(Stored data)
◇ ◇ ◇ ◇
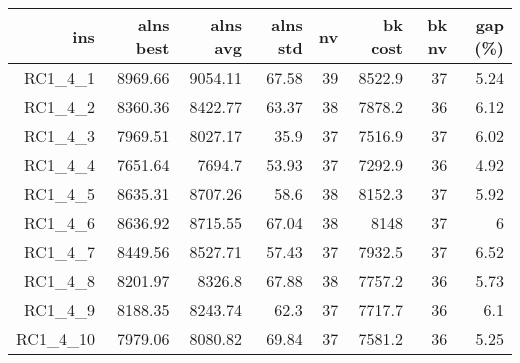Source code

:   \begin{table}[caption={Kết quả đo với tập HG\_RC\_1\_4 400 yêu cầu}, label=exp:HGRC14]
    \centering
    \begin{tabular}{rrrrrrrr}
    \hline
    ins & alns best & alns avg & alns std & nv & bk cost & bk nv & gap (\%) \\ \hline
    RC1\_4\_1 & 8969.66 & 9054.11 & 67.58 & 39 & 8522.9 & 37 & 5.24 \\ \hline
    RC1\_4\_2 & 8360.36 & 8422.77 & 63.37 & 38 & 7878.2 & 36 & 6.12 \\ \hline
    RC1\_4\_3 & 7969.51 & 8027.17 & 35.9 & 37 & 7516.9 & 37 & 6.02 \\ \hline
    RC1\_4\_4 & 7651.64 & 7694.7 & 53.93 & 37 & 7292.9 & 36 & 4.92 \\ \hline
    RC1\_4\_5 & 8635.31 & 8707.26 & 58.6 & 38 & 8152.3 & 37 & 5.92 \\ \hline
    RC1\_4\_6 & 8636.92 & 8715.55 & 67.04 & 38 & 8148 & 37 & 6 \\ \hline
    RC1\_4\_7 & 8449.56 & 8527.71 & 57.43 & 37 & 7932.5 & 37 & 6.52 \\ \hline
    RC1\_4\_8 & 8201.97 & 8326.8 & 67.88 & 38 & 7757.2 & 36 & 5.73 \\ \hline
    RC1\_4\_9 & 8188.35 & 8243.74 & 62.3 & 37 & 7717.7 & 36 & 6.1 \\ \hline
    RC1\_4\_10 & 7979.06 & 8080.82 & 69.84 & 37 & 7581.2 & 36 & 5.25 \\ \hline
    \end{tabular}
  \end{table}

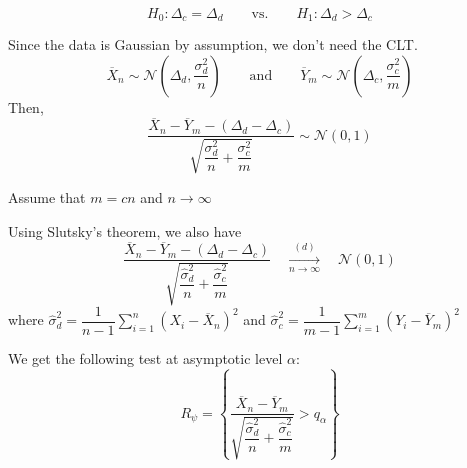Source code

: \documentclass[a4paper, 10pt,landscape]{article}
\begin{document}
\begin{multicols*}{3}
\begin{description}
	\item[Hypotheses] ~
	$$H_0:\Delta_c=\Delta_d\qquad\text{vs.}\qquad H_1:\Delta_d>\Delta_c$$
	\item Since the data is Gaussian by assumption, we don't need the CLT.
	$$\overline{X}_n\sim\mathcal{N}\left(\Delta_d,\frac{\sigma_d^2}{n}\right)\qquad\text{and}\qquad\overline{Y}_m\sim\mathcal{N}\left(\Delta_c,\frac{\sigma_c^2}{m}\right)$$
	Then,
	$$\dfrac{\overline{X}_n-\overline{Y}_m-\left(\Delta_d-\Delta_c\right)}{\sqrt{\dfrac{\sigma_d^2}{n}+\dfrac{\sigma_c^2}{m}}}\sim\mathcal{N}(0,1)$$
	\item[Asymptotic test] Assume that $m=cn$ and $n\rightarrow\infty$
	\item Using Slutsky's theorem, we also have
	$$\dfrac{\overline{X}_n-\overline{Y}_m-\left(\Delta_d-\Delta_c\right)}{\sqrt{\dfrac{\widehat{\sigma}_d^2}{n}+\dfrac{\widehat{\sigma}_c^2}{m}}}\quad\xrightarrow[n\rightarrow\infty]{(d)}\quad\mathcal{N}(0,1)$$
	where $\widehat{\sigma}_d^2=\dfrac{1}{n-1}{\displaystyle\sum_{i=1}^{n}}\left(X_i-\overline{X}_n\right)^2$ and $\widehat{\sigma}_c^2=\dfrac{1}{m-1}{\displaystyle\sum_{i=1}^{m}}\left(Y_i-\overline{Y}_m\right)^2$
	\item We get the following test at asymptotic level $\alpha$:
	$$R_\psi=\left\{\dfrac{\overline{X}_n-\overline{Y}_m}{\sqrt{\dfrac{\widehat{\sigma}_d^2}{n}+\dfrac{\widehat{\sigma}_c^2}{m}}}>q_\alpha\right\}$$
\end{description}


\end{multicols*}
\end{document}
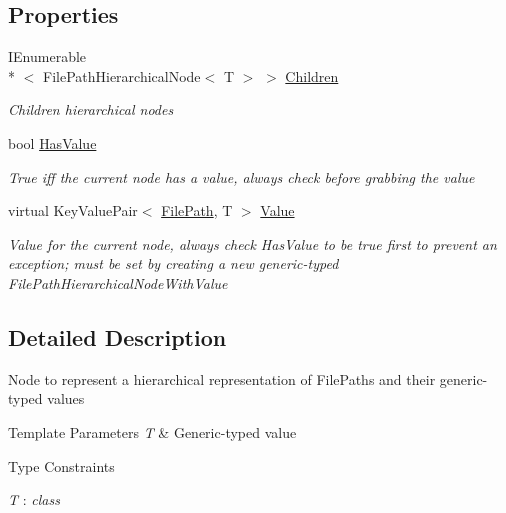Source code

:\subsection*{Properties}
\begin{DoxyCompactItemize}
\item 
I\-Enumerable\\*
$<$ File\-Path\-Hierarchical\-Node$<$ T $>$ $>$ \hyperlink{class_cloud_api_public_1_1_model_1_1_file_path_hierarchical_node_3_01_t_01_4_a6292b8bdd5edc395ce0cb6f242b6706c}{Children}
\begin{DoxyCompactList}\small\item\em Children hierarchical nodes \end{DoxyCompactList}\item 
bool \hyperlink{class_cloud_api_public_1_1_model_1_1_file_path_hierarchical_node_3_01_t_01_4_acdcd3b4c556b0a1760bef4ca6ef307db}{Has\-Value}
\begin{DoxyCompactList}\small\item\em True iff the current node has a value, always check before grabbing the value \end{DoxyCompactList}\item 
virtual Key\-Value\-Pair$<$ \hyperlink{class_cloud_api_public_1_1_model_1_1_file_path}{File\-Path}, T $>$ \hyperlink{class_cloud_api_public_1_1_model_1_1_file_path_hierarchical_node_3_01_t_01_4_ab5e262d004c21c69d34905bff7680e0d}{Value}
\begin{DoxyCompactList}\small\item\em Value for the current node, always check Has\-Value to be true first to prevent an exception; must be set by creating a new generic-\/typed File\-Path\-Hierarchical\-Node\-With\-Value \end{DoxyCompactList}\end{DoxyCompactItemize}


\subsection{Detailed Description}
Node to represent a hierarchical representation of File\-Paths and their generic-\/typed values 


\begin{DoxyTemplParams}{Template Parameters}
{\em T} & Generic-\/typed value\\
\hline
\end{DoxyTemplParams}
\begin{Desc}
\item[Type Constraints]\begin{description}
\item[{\em T} : {\em class}]\end{description}
\end{Desc}



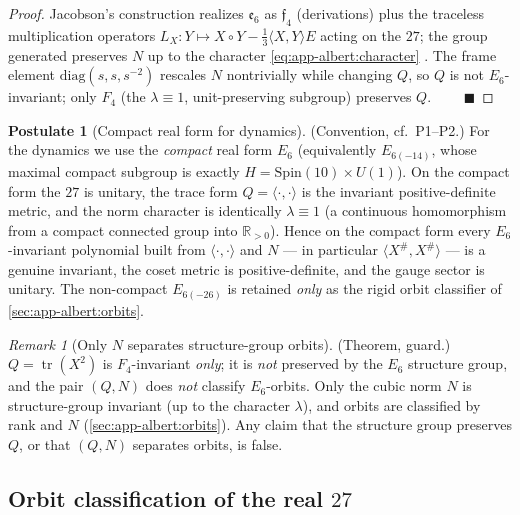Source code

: \documentclass[11pt]{article}
\theoremstyle{plain}
\theoremstyle{definition}
\newtheorem{postulate}[theorem]{Postulate}
\theoremstyle{remark}
\newtheorem{remark}[theorem]{Remark}
\begin{document}
\begin{proof}
Jacobson's construction realizes $\mathfrak e_6$ as $\mathfrak f_4$ (derivations)
plus the traceless multiplication operators
$L_X:Y\mapsto X\circ Y-\tfrac13\langle X,Y\rangle E$ acting on the $27$; the
group generated preserves $N$ up to the character \eqref{eq:app-albert:character}
\cite{Jacobson:1968}. The frame element $\mathrm{diag}(s,s,s^{-2})$ rescales $N$
nontrivially while changing $Q$, so $Q$ is not $E_6$-invariant; only $F_4$
(the $\lambda\equiv1$, unit-preserving subgroup) preserves $Q$. $\qquad
\blacksquare$
\end{proof}

\begin{postulate}[Compact real form for dynamics]\label{post:app-albert:compact}
\textup{(Convention, cf.\ P1--P2.)}
For the dynamics we use the \emph{compact} real form $E_6$ (equivalently
$E_{6(-14)}$, whose maximal compact subgroup is exactly
$H=\mathrm{Spin}(10)\times U(1)$). On the compact form the $27$ is unitary, the
trace form $Q=\langle\cdot,\cdot\rangle$ is the invariant positive-definite
metric, and the norm character is identically $\lambda\equiv1$ (a continuous
homomorphism from a compact connected group into $\mathbb R_{>0}$). Hence on the
compact form every $E_6$-invariant polynomial built from $\langle\cdot,\cdot
\rangle$ and $N$ --- in particular $\langle X^\#,X^\#\rangle$ --- is a genuine
invariant, the coset metric is positive-definite, and the gauge sector is unitary.
The non-compact $E_{6(-26)}$ is retained \emph{only} as the rigid orbit classifier
of \autoref{sec:app-albert:orbits}.
\end{postulate}

\begin{remark}[Only $N$ separates structure-group orbits]\label{rmk:app-albert:onlyN}
\textup{(Theorem, guard.)}
$Q=\operatorname{tr}(X^2)$ is $F_4$-invariant \emph{only}; it is \emph{not}
preserved by the $E_6$ structure group, and the pair $(Q,N)$ does \emph{not}
classify $E_6$-orbits. Only the cubic norm $N$ is structure-group invariant (up to
the character $\lambda$), and orbits are classified by rank and $N$
(\autoref{sec:app-albert:orbits}). Any claim that the structure group preserves
$Q$, or that $(Q,N)$ separates orbits, is false.
\end{remark}

\subsection{Orbit classification of the real \texorpdfstring{$27$}{27}}
\label{sec:app-albert:orbits}
\end{document}
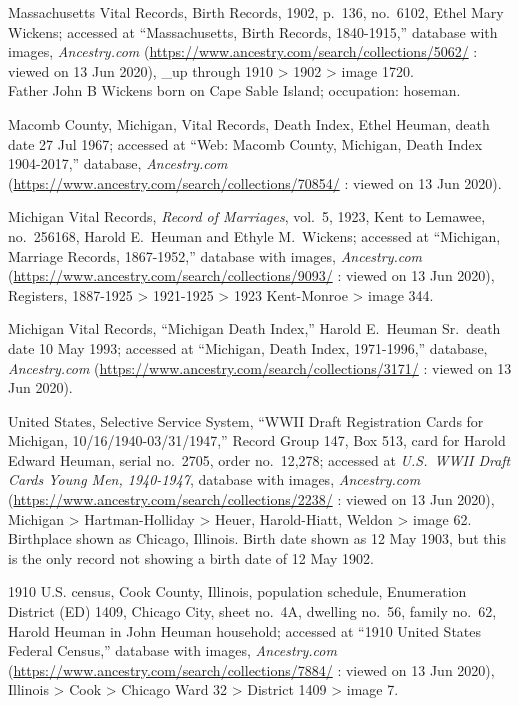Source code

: \begin{thebibliography}{999}
	Massachusetts Vital Records, Birth Records, 1902, p.\ 136, no.\ 6102, Ethel Mary Wickens; accessed at ``Massachusetts, Birth Records, 1840-1915,'' database with images, \textit{Ancestry.com} (\url{https://www.ancestry.com/search/collections/5062/} : viewed on 13 Jun 2020), \_up through 1910 > 1902 > image 1720.\\
	Father John B Wickens born on Cape Sable Island; occupation: hoseman.
	
	Macomb County, Michigan, Vital Records, Death Index, Ethel Heuman, death date 27 Jul 1967; accessed at ``Web: Macomb County, Michigan, Death Index 1904-2017,'' database, \textit{Ancestry.com} (\url{https://www.ancestry.com/search/collections/70854/} : viewed on 13 Jun 2020).
	
	Michigan Vital Records, \textit{Record of Marriages}, vol.\ 5, 1923, Kent to Lemawee, no.\ 256168, Harold E.\ Heuman and Ethyle M.\ Wickens; accessed at ``Michigan, Marriage Records, 1867-1952,'' database with images, \textit{Ancestry.com} (\url{https://www.ancestry.com/search/collections/9093/} : viewed on 13 Jun 2020),  Registers, 1887-1925 > 1921-1925 > 1923 Kent-Monroe > image 344.
	
	Michigan Vital Records, ``Michigan Death Index,'' Harold E.\ Heuman Sr.\, death date 10 May 1993; accessed at ``Michigan, Death Index, 1971-1996,'' database, \textit{Ancestry.com} (\url{https://www.ancestry.com/search/collections/3171/} : viewed on 13 Jun 2020).
	
	United States, Selective Service System, ``WWII Draft Registration Cards for Michigan, 10/16/1940-03/31/1947,'' Record Group 147, Box 513, card for Harold Edward Heuman, serial no.\ 2705, order no.\ 12,278; accessed at \textit{U.S.\ WWII Draft Cards Young Men, 1940-1947}, database with images, \textit{Ancestry.com} (\url{https://www.ancestry.com/search/collections/2238/} : viewed on 13 Jun 2020), Michigan > Hartman-Holliday > Heuer, Harold-Hiatt, Weldon > image 62.\\
	Birthplace shown as Chicago, Illinois. Birth date shown as 12 May 1903, but this is the only record not showing a birth date of 12 May 1902.
	
	1910 U.S. census, Cook County, Illinois, population schedule, Enumeration District (ED) 1409, Chicago City, sheet no.\ 4A, dwelling no.\ 56, family no.\ 62, Harold Heuman in John Heuman household; accessed at ``1910 United States Federal Census,'' database with images, \textit{Ancestry.com} (\url{https://www.ancestry.com/search/collections/7884/} : viewed on 13 Jun 2020), Illinois > Cook > Chicago Ward 32 > District 1409 > image 7.
	

\end{thebibliography}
◇ ◇ ◇ ◇
● TASK DETAILS: Wherever the word "separates" occurs in the data, copy that whole line.

● FINISHED TASK:
\begin{remark}[Only $N$ separates structure-group orbits]\label{rmk:app-albert:onlyN}
$Q$, or that $(Q,N)$ separates orbits, is false.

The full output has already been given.